Votive offerings are a universal phenomenon that help define sacred space. In many ways, they are irreligious, focused within an emotional moment followed by supplication or remembrance. They are acts of promise or faith that maintain a connection to a person or an event. While they sometimes anticipatory in nature and offered in the hopes a request to be fulfilled, they are typically constructed and offered after the fact. Indeed, the word votive in English derives from the Latin votivus, meaning “vow.”
Votives are seen in Eastern faiths with diyas, the lamps often used in the Hindu festival of Diwali. But they are also found at temples and stupas dedicated to Buddhism. The Ayagapata homage tablets of Jainism often decorate sites dedicated to that faith.
Western religions feature similar practices, with votives often offered in Catholic churches, particularly in chapels near or to the side of the main altar. The act of votive fulfillment is one of faith; the votive – whether an act, a fetish, or a candle – is a recognition of vow, often personal but not necessarily religious. That ritual could be a pilgrimage or random visit. It could be a marker where a death has occurred – like those often spontaneously created after a traffic fatality or marking some tragedy. They honor victims, they comfort pilgrims, and they create a community bound together by that event, that loss or that promise.
They are not limited to fond moments, either. Curse tablets are also votive offerings. Defixios, as they were termed in in the Hellenic and Roman periods, were common supplications to liminal and underworld deities like Hecate, Pluto and Persephone. They were filled with invocations and requests that range from financial collapse to sexual dysfunction. A trove of these votives was found in the thermal springs of Bath, UK, the site of worship for the goddess Sulis, who would be later syncretize with Minvera when a Roman temple was built on the site.

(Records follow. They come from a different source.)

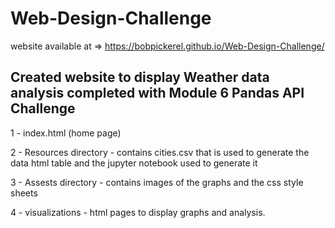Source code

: # Web-Design-Challenge
website available at => https://bobpickerel.github.io/Web-Design-Challenge/
<h2>Created website to display Weather data analysis completed with Module 6 Pandas API Challenge</h2>
<p>1 - index.html (home page)</p>
<p>2 - Resources directory - contains cities.csv that is used to generate the data html table and the jupyter notebook used to generate it</p>
<p>3 - Assests directory - contains images of the graphs and the css style sheets</p>
<p>4 - visualizations - html pages to display graphs and analysis.</p>
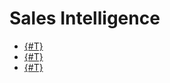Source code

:# Sales Intelligence

- [{#T}](./use-analitics-for-add-lead.com)
- [{#T}](./use-analitics-for-add-contact.com)
- [{#T}](./info-to-analitics.com)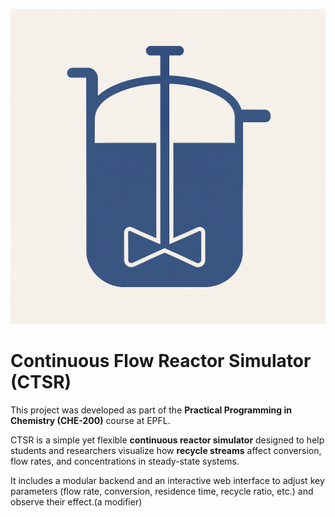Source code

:![CTSR Logo](./assets/Image_README.png)

# Continuous Flow Reactor Simulator (CTSR)

This project was developed as part of the **Practical Programming in Chemistry (CHE-200)** course at EPFL.

CTSR is a simple yet flexible **continuous reactor simulator** designed to help students and researchers visualize how **recycle streams** affect conversion, flow rates, and concentrations in steady-state systems.

It includes a modular backend and an interactive web interface to adjust key parameters (flow rate, conversion, residence time, recycle ratio, etc.) and observe their effect.(a modifier)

Votives, regardless of origin, share one thing in common: they are left behind. They are physical remnants of a memory – the temporal side of spiritual activity, discarded when the ritual is completed. They are an echo of spiritual act.
Archaeologists and anthropologists have naturally been fascinated by the uncovering of votive objects. Not only do they underscore human activity and presence, but also emphasize the specialness of a location. It is the returning to a place – whether New York City’s Ground Zero, Gettysburg, the Lockerbie crash site of Pan Am Flight 103, or even the statue of Giordano Bruno at Campo di Fiori in Rome – the re-offering of votives continuously restores the sacredness of the location. The pilgrimage, the faith, and the offering – whether it be a curse, a wish or gratitude – refreshes the somber, holy, or magical nature of the location. The votives tell the scientists – and all of us, in a way – look here, this place is important.

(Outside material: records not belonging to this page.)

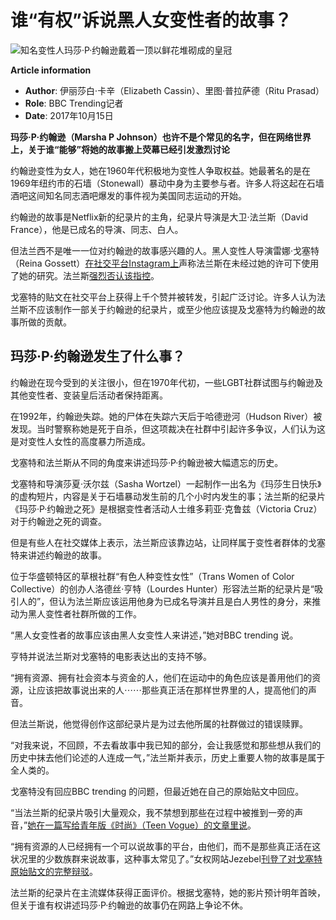 # 谁“有权”诉说黑人女变性者的故事？

![知名变性人玛莎·P·约翰逊戴着一顶以鲜花堆砌成的皇冠](https://ichef.bbci.co.uk/ace/ws/640/cpsprodpb/6B8A/production/_98303572_8de54b89-4903-4f22-8327-927a3b500d3c.jpg.webp)

**Article information**

- **Author**: 伊丽莎白·卡辛（Elizabeth Cassin）、里图·普拉萨德（Ritu Prasad）
- **Role**: BBC Trending记者
- **Date**: 2017年10月15日

**玛莎·P·约翰逊（Marsha P Johnson）也许不是个常见的名字，但在网络世界上，关于谁“能够”将她的故事搬上荧幕已经引发激烈讨论**

约翰逊变性为女人，她在1960年代积极地为变性人争取权益。她最著名的是在1969年纽约市的石墙（Stonewall）暴动中身为主要参与者。许多人将这起在石墙酒吧这间知名同志酒吧爆发的事件视为美国同志运动的开始。

约翰逊的故事是Netflix新的纪录片的主角，纪录片导演是大卫·法兰斯（David France），他是已成名的导演、同志、白人。

但法兰西不是唯一一位对约翰逊的故事感兴趣的人。黑人变性人导演雷娜·戈塞特（Reina Gossett）[在社交平台Instagram上](https://www.instagram.com/p/BZ7byULA9KA/?taken-by=reinaxgossett)声称法兰斯在未经过她的许可下使用了她的研究。法兰斯[强烈否认该指控](https://www.facebook.com/MarshaMovie/posts/1453403754774344)。

戈塞特的贴文在社交平台上获得上千个赞并被转发，引起广泛讨论。许多人认为法兰斯不应该制作一部关于约翰逊的纪录片，或至少他应该提及戈塞特为约翰逊的故事所做的贡献。

## 玛莎·P·约翰逊发生了什么事？

约翰逊在现今受到的关注很小，但在1970年代初，一些LGBT社群试图与约翰逊及其他变性者、变装皇后活动者保持距离。

在1992年，约翰逊失踪。她的尸体在失踪六天后于哈德逊河（Hudson River）被发现。当时警察称她是死于自杀，但这项裁决在社群中引起许多争议，人们认为这是对变性人女性的高度暴力所造成。

戈塞特和法兰斯从不同的角度来讲述玛莎·P·约翰逊被大幅遗忘的历史。

戈塞特和导演莎夏·沃尔兹（Sasha Wortzel）一起制作一出名为《玛莎生日快乐》的虚构短片，内容是关于石墙暴动发生前的几个小时内发生的事；法兰斯的纪录片《玛莎·P·约翰逊之死》是根据变性者活动人士维多莉亚·克鲁兹（Victoria Cruz）对于约翰逊之死的调查。

但是有些人在社交媒体上表示，法兰斯应该靠边站，让同样属于变性者群体的戈塞特来讲述约翰逊的故事。

位于华盛顿特区的草根社群“有色人种变性女性”（Trans Women of Color Collective）的创办人洛德丝·亨特（Lourdes Hunter）形容法兰斯的纪录片是“吸引人的”，但认为法兰斯应该运用他身为已成名导演并且是白人男性的身分，来推动为黑人变性者社群所做的工作。

“黑人女变性者的故事应该由黑人女变性人来讲述，”她对BBC trending 说。

亨特并说法兰斯对戈塞特的电影表达出的支持不够。

“拥有资源、拥有社会资本与资金的人，他们在运动中的角色应该是善用他们的资源，让应该把故事说出来的人⋯⋯那些真正活在那样世界里的人，提高他们的声音。

但法兰斯说，他觉得创作这部纪录片是为过去他所属的社群做过的错误赎罪。

“对我来说，不回顾，不去看故事中我已知的部分，会让我感觉和那些想从我们的历史中抹去他们论述的人连成一气，”法兰斯并表示，历史上重要人物的故事是属于全人类的。

戈塞特没有回应BBC trending 的问题，但最近她在自己的原始贴文中回应。

“当法兰斯的纪录片吸引大量观众，我不禁想到那些在过程中被推到一旁的声音，”[她在一篇写给青年版《时尚》（Teen Vogue）的文章里说](https://www.teenvogue.com/story/reina-gossett-marsha-p-johnson-op-ed)。

“拥有资源的人已经拥有一个可以说故事的平台，由他们，而不是那些真正活在这状况里的少数族群来说故事，这种事太常见了。”女权网站Jezebel[刊登了对戈塞特原始贴文的完整辩驳](https://jezebel.com/who-owns-marsha-p-johnsons-story-1819347978)。

法兰斯的纪录片在主流媒体获得正面评价。根据戈塞特，她的影片预计明年首映，但关于谁有权讲述玛莎·P·约翰逊的故事仍在网路上争论不休。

The Agents of Faith exhibition at the Bard Graduate Center in New York City explores that very question: the echo of a spiritual act in a moment in time and space. The exhibition explores the common act of faith involved in the construction, use, and discarding of votive offerings. “Encompassing exquisite works of art as well as items of humble origin crafted from modest material,” the exhibition’s promotional materials explain, “more than 300 objects dating from 2000 BC to the twenty-first century are on display. Powerful works from sub-Saharan Africa, Asia, Europe, and the Americas, representing the major world religions, exposes the global nature of votive practices and the profoundly personal nature behind their creation.” The exhibition offers insights into the fears and anxieties of those who crafted the votives and how their act of offering sought to still their worries or show their gratitude.

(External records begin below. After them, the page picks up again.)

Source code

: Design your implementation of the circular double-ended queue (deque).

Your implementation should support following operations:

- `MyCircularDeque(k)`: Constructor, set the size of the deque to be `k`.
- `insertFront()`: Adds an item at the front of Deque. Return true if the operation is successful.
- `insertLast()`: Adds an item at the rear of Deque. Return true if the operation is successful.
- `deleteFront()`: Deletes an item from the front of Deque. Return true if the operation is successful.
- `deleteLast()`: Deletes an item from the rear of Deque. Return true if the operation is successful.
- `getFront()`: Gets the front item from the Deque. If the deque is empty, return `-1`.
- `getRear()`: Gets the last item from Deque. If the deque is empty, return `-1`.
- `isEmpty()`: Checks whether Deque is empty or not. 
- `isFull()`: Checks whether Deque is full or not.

While the exhibition does not focus on one particular religion or expression of faith, it presents many objects and ideas that will resonate with Pagans and polytheists. Probably most interesting is the simplicity of many offerings. As the curation of objects demonstrates, the simplest of items can be transformed from mundane to sacred. The most modest of materials, like bits of wood or slivers of metal, can be combined and re-purposed for supplication. The humanity is present in the basic economics of the offering.
While the curators of the exhibition took care to include classical – and somewhat expected – votive objects such as an Etruscan bust of a young man and a painted wooden statue of the Holy Mother and Child, they do not distract from the sacredness of the common items.
What is most striking about the exhibition is how the tradition of votive offerings remains important and speaks to modernity as profoundly as such acts spoke to our ancestors. The supplications and invocations may have changed, but the basic human need to revere a moment and place remain. As the exhibition notes, votive offerings are an enduring tradition independent of faith and culture.
A private collection of items left by migrants at the US-Mexican border are on display, for example. So, too, are items that have been offered at the Vietnam Veteran’s memorial. These are “intensely personal objects preserved by the US National Park Service” that range from simple but meaningful toys to a “custom-built full-sized Harley-Davidson motorcycle left in 1995 on behalf of the people of Wisconsin.”
Like the orchestrations of Pagan ritual, each votive contains meaning to its creator: the divine, the place, the intent, and the memory. Each one is intended to heal across the temporal and across the spiritual.
Agents of Faith: Votive Objects in Time and Place will be on exhibition at the Bard Graduate Center in New York City until January 6, 2019.